Banana Republic has always filled me with a mix of hope, despair and dread.
Hope because the cool, crisp, modern, and attractive people in their ads work as intended: they attract. Whether engaged in happy plans in sunlit meeting rooms or harmonizing with contemporary artworks in white box museums, they suggest a happy world of productive teamwork in creative professions and culturally sophisticated socializing.
Despair because the clothing itself makes the ads look like more of a Potemkin village than most clothing ads. Plus sized fits are the second thing that bring me down to earth; BR’s mind may be in Soho, but its body is in Omaha. An American ‘medium’ is sized for the largest group of men who may dream that they fit into it, and the BR standard is no different. The ‘slim fit’ is little better. (Disclaimer: a well fitting garment is, of course, one that well-fits me. I’m about a 39R.) Despair, however, begins even before I try anything on because very often, especially with stripes and patterns, patterns are a little too small, colors a little too muted, and stripes signal “don’t look at me too long, or too much.”
Dread comes in when I take all these signals to mean that BR is not about wanting to dress well as much as the fear of dressing badly. “Please, just don’t make me look like an idiot,” says the modern man to BR, which tailors a Soho dream to order. The BR man’s life is not his own. He is not in charge, like the Brioni man confidently striding out of a limousine or private jet, solo. The BR man’s liberty is severely curtailed, a fate he shares with the sad citizens of the fruit-company controlled Central American nations from which the brand drew its name. In other words, Banana Republic is for me, the Republic of Fear. Once men escape from the work situation that requires BR, they cast it off like a shackle, which is why thrift stores are always full of excellent condition pieces from past seasons.
And yet BR has better taste than almost any other large chain in the United States, so when I learned that they had a more expensive line, “Monogram,” that had just been given its own store, I took a visit. The results were mixed but hopeful enough to give the brand a second look.
The store itself is on a triangular lot where Minetta hits Bleecker and Sixth, in New York’s West Village. While the standard BR interior design mixes white walls with dark wood, Monogram has gray walls with banks of floor to ceiling taupe drapes, which hide among other things, the in-house tailor (a first for BR) and the cash registers. In one alcove bordered by folding screens of mirrors, one can browse coffee table books of Richard Serra sculptures or Capri views while one waits for a fitting room. The staff was beaming: just happy to be there, but also genuinely attentive. They knew this was a plum position, and this was the first day.

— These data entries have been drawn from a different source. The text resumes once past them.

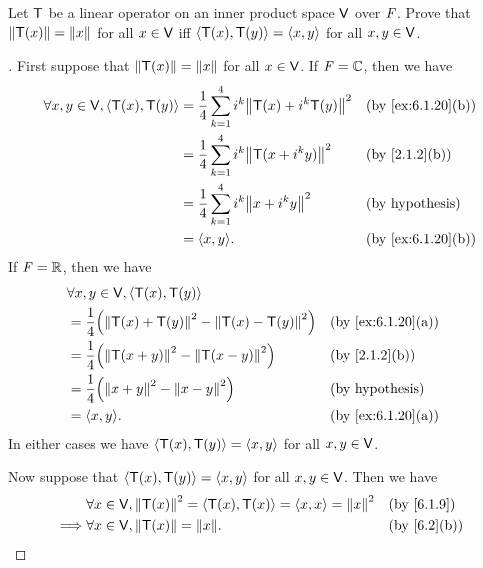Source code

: \begin{ex}\label{ex:6.3.10}
  Let \(\mathsf{T}\) be a linear operator on an inner product space \(\mathsf{V}\) over \(\mathit{F}\).
  Prove that \(\left\lVert\mathsf{T}(x)\right\rVert = \left\lVert x\right\rVert\) for all \(x \in \mathsf{V}\) iff \(\left\langle\mathsf{T}(x), \mathsf{T}(y)\right\rangle = \left\langle x,y\right\rangle\) for all \(x, y \in \mathsf{V}\).
\end{ex}

\begin{proof}[]
  First suppose that \(\left\lVert\mathsf{T}(x)\right\rVert = \left\lVert x\right\rVert\) for all \(x \in \mathsf{V}\).
  If \(\mathit{F} = \mathbb{C}\), then we have
  \begin{align*}
    \forall x, y \in \V, \inn{\T(x), \T(y)} & = \frac{1}{4} \sum_{k = 1}^4 i^k \norm{\T(x) + i^k \T(y)}^2 &  & \text{(by \cref{ex:6.1.20}(b))} \\
                                            & = \frac{1}{4} \sum_{k = 1}^4 i^k \norm{\T(x + i^k y)}^2     &  & \text{(by \cref{2.1.2}(b))}     \\
                                            & = \frac{1}{4} \sum_{k = 1}^4 i^k \norm{x + i^k y}^2         &  & \text{(by hypothesis)}          \\
                                            & = \inn{x, y}.                                               &  & \text{(by \cref{ex:6.1.20}(b))}
  \end{align*}
  If \(\mathit{F} = \mathbb{R}\), then we have
  \begin{align*}
     & \forall x, y \in \V, \inn{\T(x), \T(y)}                                                                 \\
     & = \frac{1}{4} \pa{\norm{\T(x) + \T(y)}^2 - \norm{\T(x) - \T(y)}^2} &  & \text{(by \cref{ex:6.1.20}(a))} \\
     & = \frac{1}{4} \pa{\norm{\T(x + y)}^2 - \norm{\T(x - y)}^2}         &  & \text{(by \cref{2.1.2}(b))}     \\
     & = \frac{1}{4} \pa{\norm{x + y}^2 - \norm{x - y}^2}                 &  & \text{(by hypothesis)}          \\
     & = \inn{x, y}.                                                      &  & \text{(by \cref{ex:6.1.20}(a))}
  \end{align*}
  In either cases we have \(\left\langle\mathsf{T}(x), \mathsf{T}(y)\right\rangle = \left\langle x, y\right\rangle\) for all \(x, y \in \mathsf{V}\).

  Now suppose that \(\left\langle\mathsf{T}(x), \mathsf{T}(y)\right\rangle = \left\langle x, y\right\rangle\) for all \(x, y \in \mathsf{V}\).
  Then we have
  \begin{align*}
             & \forall x \in \V, \norm{\T(x)}^2 = \inn{\T(x), \T(x)} = \inn{x, x} = \norm{x}^2 &  & \text{(by \cref{6.1.9})}  \\
    \implies & \forall x \in \V, \norm{\T(x)} = \norm{x}.                                      &  & \text{(by \cref{6.2}(b))}
  \end{align*}
\end{proof}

The clothes themselves go some way to bring the BR dream of “affordable luxury” into focus. Take the shirts for instance: For half again as much as BR 98 USD, compared to 68, one gets a shirt with a textured stripe of red or blue, with white collar and cuffs. The fabric is genuinely superior, but the fit was perplexing: a chest of over 47 inches and a neck of 16.5, for a medium. A blue blazer (325 USD) had smart, almost eccentric touches like hacking pockets and a flapped breast pocket, a shorter length and a more fitted body than any BR coat I had ever encountered. But the would-be 3/2 lapel roll was still akward, my arms swam in the sleeves, and the lightweight worsted twill magically attracted of stray bits of fluff. The cuff buttons were sewn through but not cut through. If you’re going to do the sewing and make the alterations that more difficult in the currently fashionable style, why not just go all the way. This compromise is the BR mantra of ‘affordable luxury’ in a nutshell.
Other signs were more positive. The small and well edited collection had clear and strong colors – lightweight cashmere-silk sweaters of red and blue, for example. Patterned as well as striped shirtings were clear and focused, showing the Zara-like confidence that mainline BR so often lacks. Ties were the same.
Why can’t all of BR be this way? I wish I had asked Simon Kneen, when I saw him in the store and buttonholed him. If the name is familiar, it’s because he was, until BR’s parent company The Gap hired him in January, one of the people responsible for turning around the style of Brooks Brothers. For Monogram, he was wearing a white and black Monogram nailhead coat, a white shirt and gray trousers. Can Monogram shirts be monogrammed in store, was all I thought to say. He said they were working on it. This collection is not his work, of course (collections are designed about a year in advance, and presented half a year after that), but BR’s interest in the one year old Monogram is one reason they took him on. Kneen’s own work will debut in the Spring 09 line that BR debuts in the fall. Can he turn this great ship in a more confident and stylish direction? I’m sure he knows how. But will they let him?